**Available data:**

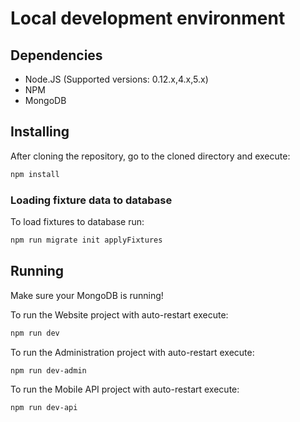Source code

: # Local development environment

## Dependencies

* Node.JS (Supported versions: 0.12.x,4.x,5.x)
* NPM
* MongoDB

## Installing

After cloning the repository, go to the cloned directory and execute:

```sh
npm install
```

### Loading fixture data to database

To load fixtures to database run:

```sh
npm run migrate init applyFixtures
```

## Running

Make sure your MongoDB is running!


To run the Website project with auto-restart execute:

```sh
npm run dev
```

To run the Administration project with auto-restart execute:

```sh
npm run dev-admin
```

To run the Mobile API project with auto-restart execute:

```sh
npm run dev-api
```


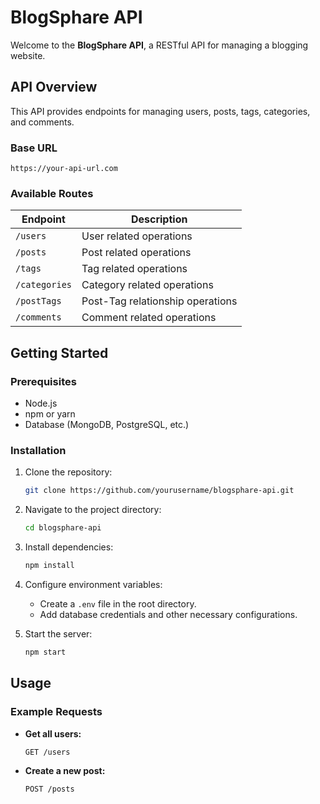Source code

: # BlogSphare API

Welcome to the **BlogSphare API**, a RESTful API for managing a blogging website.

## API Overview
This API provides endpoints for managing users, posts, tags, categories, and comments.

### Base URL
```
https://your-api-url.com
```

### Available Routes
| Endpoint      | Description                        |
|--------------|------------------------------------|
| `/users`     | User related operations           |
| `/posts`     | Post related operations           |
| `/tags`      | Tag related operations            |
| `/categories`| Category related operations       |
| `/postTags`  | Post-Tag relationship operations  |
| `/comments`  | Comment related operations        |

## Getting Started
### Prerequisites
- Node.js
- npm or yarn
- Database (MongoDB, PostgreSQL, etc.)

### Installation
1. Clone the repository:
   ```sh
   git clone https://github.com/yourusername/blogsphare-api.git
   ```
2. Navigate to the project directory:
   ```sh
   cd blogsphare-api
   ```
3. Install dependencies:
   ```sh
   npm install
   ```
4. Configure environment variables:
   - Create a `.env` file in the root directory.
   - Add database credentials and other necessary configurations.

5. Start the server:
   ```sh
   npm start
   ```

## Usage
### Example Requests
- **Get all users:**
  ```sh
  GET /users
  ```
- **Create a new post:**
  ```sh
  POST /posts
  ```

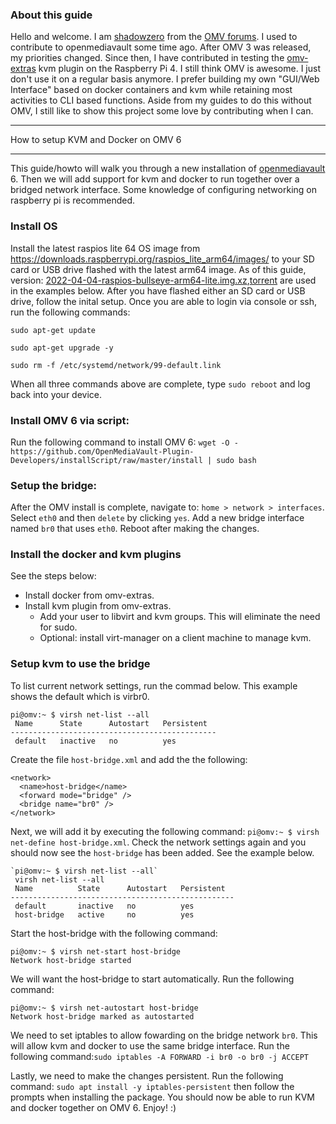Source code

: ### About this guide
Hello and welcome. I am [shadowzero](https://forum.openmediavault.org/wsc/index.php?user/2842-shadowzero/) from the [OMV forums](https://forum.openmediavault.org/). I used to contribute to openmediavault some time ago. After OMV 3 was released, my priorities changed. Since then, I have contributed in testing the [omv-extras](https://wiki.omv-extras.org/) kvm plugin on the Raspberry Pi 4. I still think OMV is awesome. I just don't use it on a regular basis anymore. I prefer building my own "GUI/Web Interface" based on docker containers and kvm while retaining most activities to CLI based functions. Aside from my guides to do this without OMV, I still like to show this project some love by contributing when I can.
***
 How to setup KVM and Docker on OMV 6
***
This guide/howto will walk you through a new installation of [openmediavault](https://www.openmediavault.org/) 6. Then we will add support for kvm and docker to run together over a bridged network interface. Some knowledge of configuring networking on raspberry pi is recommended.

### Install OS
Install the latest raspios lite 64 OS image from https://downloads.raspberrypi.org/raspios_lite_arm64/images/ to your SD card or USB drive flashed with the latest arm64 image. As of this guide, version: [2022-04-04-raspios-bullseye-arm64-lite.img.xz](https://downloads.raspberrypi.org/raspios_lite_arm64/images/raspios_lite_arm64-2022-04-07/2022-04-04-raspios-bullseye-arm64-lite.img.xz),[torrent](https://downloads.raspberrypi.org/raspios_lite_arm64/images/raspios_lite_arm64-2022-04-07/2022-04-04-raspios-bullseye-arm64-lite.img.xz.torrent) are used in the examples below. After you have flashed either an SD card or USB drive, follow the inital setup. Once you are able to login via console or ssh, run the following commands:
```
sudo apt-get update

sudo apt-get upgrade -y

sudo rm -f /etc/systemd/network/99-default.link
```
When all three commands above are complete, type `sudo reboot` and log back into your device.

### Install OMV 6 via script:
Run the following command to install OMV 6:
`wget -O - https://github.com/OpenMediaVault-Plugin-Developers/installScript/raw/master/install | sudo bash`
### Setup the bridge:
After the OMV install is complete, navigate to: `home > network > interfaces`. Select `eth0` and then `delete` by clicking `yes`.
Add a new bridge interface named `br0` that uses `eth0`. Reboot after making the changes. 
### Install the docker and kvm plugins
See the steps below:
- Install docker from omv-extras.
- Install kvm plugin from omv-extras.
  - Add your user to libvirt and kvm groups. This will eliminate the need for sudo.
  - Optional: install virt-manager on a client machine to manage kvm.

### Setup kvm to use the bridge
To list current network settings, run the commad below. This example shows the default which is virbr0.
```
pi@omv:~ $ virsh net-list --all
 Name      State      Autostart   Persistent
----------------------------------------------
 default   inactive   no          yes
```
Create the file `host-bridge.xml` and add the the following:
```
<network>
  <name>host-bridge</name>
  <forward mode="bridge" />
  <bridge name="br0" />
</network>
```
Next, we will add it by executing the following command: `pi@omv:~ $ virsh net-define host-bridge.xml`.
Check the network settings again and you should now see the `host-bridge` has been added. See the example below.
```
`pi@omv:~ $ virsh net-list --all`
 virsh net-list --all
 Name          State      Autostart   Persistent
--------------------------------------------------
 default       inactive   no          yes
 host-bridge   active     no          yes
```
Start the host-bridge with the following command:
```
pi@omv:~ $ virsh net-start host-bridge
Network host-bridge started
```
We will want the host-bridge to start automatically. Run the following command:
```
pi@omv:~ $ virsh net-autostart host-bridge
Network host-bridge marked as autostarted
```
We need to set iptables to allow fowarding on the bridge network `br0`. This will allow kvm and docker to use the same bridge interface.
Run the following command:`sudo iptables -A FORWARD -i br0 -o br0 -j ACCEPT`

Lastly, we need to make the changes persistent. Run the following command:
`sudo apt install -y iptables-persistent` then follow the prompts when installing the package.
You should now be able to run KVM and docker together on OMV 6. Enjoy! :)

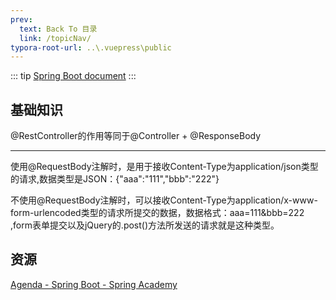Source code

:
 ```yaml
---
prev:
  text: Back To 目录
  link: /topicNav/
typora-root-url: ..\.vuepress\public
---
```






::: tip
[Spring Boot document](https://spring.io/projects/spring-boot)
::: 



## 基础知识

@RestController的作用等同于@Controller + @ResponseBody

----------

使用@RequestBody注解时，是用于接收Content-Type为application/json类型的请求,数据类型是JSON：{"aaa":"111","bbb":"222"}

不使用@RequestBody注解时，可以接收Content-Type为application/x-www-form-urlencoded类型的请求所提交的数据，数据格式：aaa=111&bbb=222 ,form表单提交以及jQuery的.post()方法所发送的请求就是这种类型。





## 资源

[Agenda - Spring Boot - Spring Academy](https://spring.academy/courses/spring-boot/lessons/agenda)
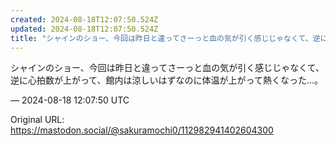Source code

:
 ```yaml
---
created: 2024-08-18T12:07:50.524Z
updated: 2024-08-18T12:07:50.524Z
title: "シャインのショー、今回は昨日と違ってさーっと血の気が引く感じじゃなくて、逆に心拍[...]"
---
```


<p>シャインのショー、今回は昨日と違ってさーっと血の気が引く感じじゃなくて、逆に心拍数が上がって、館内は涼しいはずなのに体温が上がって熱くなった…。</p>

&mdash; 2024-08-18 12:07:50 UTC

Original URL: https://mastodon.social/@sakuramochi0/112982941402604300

**Directions:**
When you reach a picture, pass over it; write out all other material exactly.

**Solution to this problem:**
Source code

: # Local development environment

## Dependencies

* Node.JS (Supported versions: 0.12.x,4.x,5.x)
* NPM
* MongoDB

## Installing

After cloning the repository, go to the cloned directory and execute:

```sh
npm install
```

### Loading fixture data to database

To load fixtures to database run:

```sh
npm run migrate init applyFixtures
```

## Running

Make sure your MongoDB is running!


To run the Website project with auto-restart execute:

```sh
npm run dev
```

To run the Administration project with auto-restart execute:

```sh
npm run dev-admin
```

To run the Mobile API project with auto-restart execute:

```sh
npm run dev-api
```


Source code

: # BlogSphare API

Welcome to the **BlogSphare API**, a RESTful API for managing a blogging website.

## API Overview
This API provides endpoints for managing users, posts, tags, categories, and comments.

### Base URL
```
https://your-api-url.com
```

### Available Routes
| Endpoint      | Description                        |
|--------------|------------------------------------|
| `/users`     | User related operations           |
| `/posts`     | Post related operations           |
| `/tags`      | Tag related operations            |
| `/categories`| Category related operations       |
| `/postTags`  | Post-Tag relationship operations  |
| `/comments`  | Comment related operations        |

## Getting Started
### Prerequisites
- Node.js
- npm or yarn
- Database (MongoDB, PostgreSQL, etc.)

### Installation
1. Clone the repository:
   ```sh
   git clone https://github.com/yourusername/blogsphare-api.git
   ```
2. Navigate to the project directory:
   ```sh
   cd blogsphare-api
   ```
3. Install dependencies:
   ```sh
   npm install
   ```
4. Configure environment variables:
   - Create a `.env` file in the root directory.
   - Add database credentials and other necessary configurations.

5. Start the server:
   ```sh
   npm start
   ```

## Usage
### Example Requests
- **Get all users:**
  ```sh
  GET /users
  ```
- **Create a new post:**
  ```sh
  POST /posts
  ```

Source code

: ### About this guide
Hello and welcome. I am [shadowzero](https://forum.openmediavault.org/wsc/index.php?user/2842-shadowzero/) from the [OMV forums](https://forum.openmediavault.org/). I used to contribute to openmediavault some time ago. After OMV 3 was released, my priorities changed. Since then, I have contributed in testing the [omv-extras](https://wiki.omv-extras.org/) kvm plugin on the Raspberry Pi 4. I still think OMV is awesome. I just don't use it on a regular basis anymore. I prefer building my own "GUI/Web Interface" based on docker containers and kvm while retaining most activities to CLI based functions. Aside from my guides to do this without OMV, I still like to show this project some love by contributing when I can.
***
 How to setup KVM and Docker on OMV 6
***
This guide/howto will walk you through a new installation of [openmediavault](https://www.openmediavault.org/) 6. Then we will add support for kvm and docker to run together over a bridged network interface. Some knowledge of configuring networking on raspberry pi is recommended.

### Install OS
Install the latest raspios lite 64 OS image from https://downloads.raspberrypi.org/raspios_lite_arm64/images/ to your SD card or USB drive flashed with the latest arm64 image. As of this guide, version: [2022-04-04-raspios-bullseye-arm64-lite.img.xz](https://downloads.raspberrypi.org/raspios_lite_arm64/images/raspios_lite_arm64-2022-04-07/2022-04-04-raspios-bullseye-arm64-lite.img.xz),[torrent](https://downloads.raspberrypi.org/raspios_lite_arm64/images/raspios_lite_arm64-2022-04-07/2022-04-04-raspios-bullseye-arm64-lite.img.xz.torrent) are used in the examples below. After you have flashed either an SD card or USB drive, follow the inital setup. Once you are able to login via console or ssh, run the following commands:
```
sudo apt-get update

sudo apt-get upgrade -y

sudo rm -f /etc/systemd/network/99-default.link
```
When all three commands above are complete, type `sudo reboot` and log back into your device.

### Install OMV 6 via script:
Run the following command to install OMV 6:
`wget -O - https://github.com/OpenMediaVault-Plugin-Developers/installScript/raw/master/install | sudo bash`
### Setup the bridge:
After the OMV install is complete, navigate to: `home > network > interfaces`. Select `eth0` and then `delete` by clicking `yes`.
Add a new bridge interface named `br0` that uses `eth0`. Reboot after making the changes. 
### Install the docker and kvm plugins
See the steps below:
- Install docker from omv-extras.
- Install kvm plugin from omv-extras.
  - Add your user to libvirt and kvm groups. This will eliminate the need for sudo.
  - Optional: install virt-manager on a client machine to manage kvm.

### Setup kvm to use the bridge
To list current network settings, run the commad below. This example shows the default which is virbr0.
```
pi@omv:~ $ virsh net-list --all
 Name      State      Autostart   Persistent
----------------------------------------------
 default   inactive   no          yes
```
Create the file `host-bridge.xml` and add the the following:
```
<network>
  <name>host-bridge</name>
  <forward mode="bridge" />
  <bridge name="br0" />
</network>
```
Next, we will add it by executing the following command: `pi@omv:~ $ virsh net-define host-bridge.xml`.
Check the network settings again and you should now see the `host-bridge` has been added. See the example below.
```
`pi@omv:~ $ virsh net-list --all`
 virsh net-list --all
 Name          State      Autostart   Persistent
--------------------------------------------------
 default       inactive   no          yes
 host-bridge   active     no          yes
```
Start the host-bridge with the following command:
```
pi@omv:~ $ virsh net-start host-bridge
Network host-bridge started
```
We will want the host-bridge to start automatically. Run the following command:
```
pi@omv:~ $ virsh net-autostart host-bridge
Network host-bridge marked as autostarted
```
We need to set iptables to allow fowarding on the bridge network `br0`. This will allow kvm and docker to use the same bridge interface.
Run the following command:`sudo iptables -A FORWARD -i br0 -o br0 -j ACCEPT`

Lastly, we need to make the changes persistent. Run the following command:
`sudo apt install -y iptables-persistent` then follow the prompts when installing the package.
You should now be able to run KVM and docker together on OMV 6. Enjoy! :)

Source code

:
 ```yaml
---
prev:
  text: Back To 目录
  link: /topicNav/
typora-root-url: ..\.vuepress\public
---
```






::: tip
[Spring Boot document](https://spring.io/projects/spring-boot)
::: 



## 基础知识

@RestController的作用等同于@Controller + @ResponseBody

----------

使用@RequestBody注解时，是用于接收Content-Type为application/json类型的请求,数据类型是JSON：{"aaa":"111","bbb":"222"}

不使用@RequestBody注解时，可以接收Content-Type为application/x-www-form-urlencoded类型的请求所提交的数据，数据格式：aaa=111&bbb=222 ,form表单提交以及jQuery的.post()方法所发送的请求就是这种类型。





## 资源

[Agenda - Spring Boot - Spring Academy](https://spring.academy/courses/spring-boot/lessons/agenda)
Source code

:
 ```yaml
---
created: 2024-08-18T12:07:50.524Z
updated: 2024-08-18T12:07:50.524Z
title: "シャインのショー、今回は昨日と違ってさーっと血の気が引く感じじゃなくて、逆に心拍[...]"
---
```


<p>シャインのショー、今回は昨日と違ってさーっと血の気が引く感じじゃなくて、逆に心拍数が上がって、館内は涼しいはずなのに体温が上がって熱くなった…。</p>

&mdash; 2024-08-18 12:07:50 UTC

Original URL: https://mastodon.social/@sakuramochi0/112982941402604300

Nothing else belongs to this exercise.